Methods: The scRNA-seq data of 10 HCC samples were collected from the Gene Expression Omnibus (GEO) database GSE124395. Subcluster analyses were conducted to identify malignant hepatocytes. Correlations between key gene expression and clinicopathological data were determined using public databases. Immune cell infiltration analysis was performed and verified by immunohistochemistry and immunofluorescent staining.

Results: Nine malignant hepatocyte clusters with different marker genes and biological functions were identified. C3_Hepatocyte-SERF2 and C6_Hepatocyte-IL13RA2 were mainly involved in the regulation of the immune microenvironment, which was also a significant pathway in regulating HCC metastasis. Key genes in malignant hepatocyte clusters that were associated with HCC metastasis were further screened by LASSO regression analysis. TPI1, a key gene in C6_Hepatocyte-IL13RA2, presented a significant role in regulating the HCC immune microenvironment in the Cancer Genome Atlas (TCGA) and Tumor Immune Estimation Resource (TIMER) databases. Moreover, immunohistochemistry analysis demonstrated that TPI1 expression was positively correlated with HCC metastasis and poor prognosis, while it was negatively correlated with CD8⁺ T cell infiltration.
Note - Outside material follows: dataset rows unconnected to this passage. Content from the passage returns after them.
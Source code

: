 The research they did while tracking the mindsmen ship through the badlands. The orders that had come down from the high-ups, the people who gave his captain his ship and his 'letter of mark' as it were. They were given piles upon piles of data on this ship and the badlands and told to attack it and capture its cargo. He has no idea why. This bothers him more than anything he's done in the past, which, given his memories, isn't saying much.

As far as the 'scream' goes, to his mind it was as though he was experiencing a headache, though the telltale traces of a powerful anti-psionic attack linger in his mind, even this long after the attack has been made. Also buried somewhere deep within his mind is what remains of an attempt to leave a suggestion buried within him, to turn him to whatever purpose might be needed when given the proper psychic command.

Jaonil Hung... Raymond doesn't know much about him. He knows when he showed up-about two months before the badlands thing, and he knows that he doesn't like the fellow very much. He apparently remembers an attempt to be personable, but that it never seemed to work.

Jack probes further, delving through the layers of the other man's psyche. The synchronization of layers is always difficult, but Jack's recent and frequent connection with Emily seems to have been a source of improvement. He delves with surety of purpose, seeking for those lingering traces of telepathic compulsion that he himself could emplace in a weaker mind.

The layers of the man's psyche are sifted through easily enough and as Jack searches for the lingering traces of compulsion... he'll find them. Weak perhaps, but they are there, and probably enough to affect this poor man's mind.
The negative correlation between TPI1 expression and CD8⁺ T cell infiltration was further confirmed by immunofluorescence staining.

Conclusion: In summary, a cluster of TPI1⁺ malignant hepatocytes was associated with the suppression of CD8⁺ T cell infiltration and HCC metastasis, providing new insights into novel biomarkers and immunotherapeutic targets for HCC.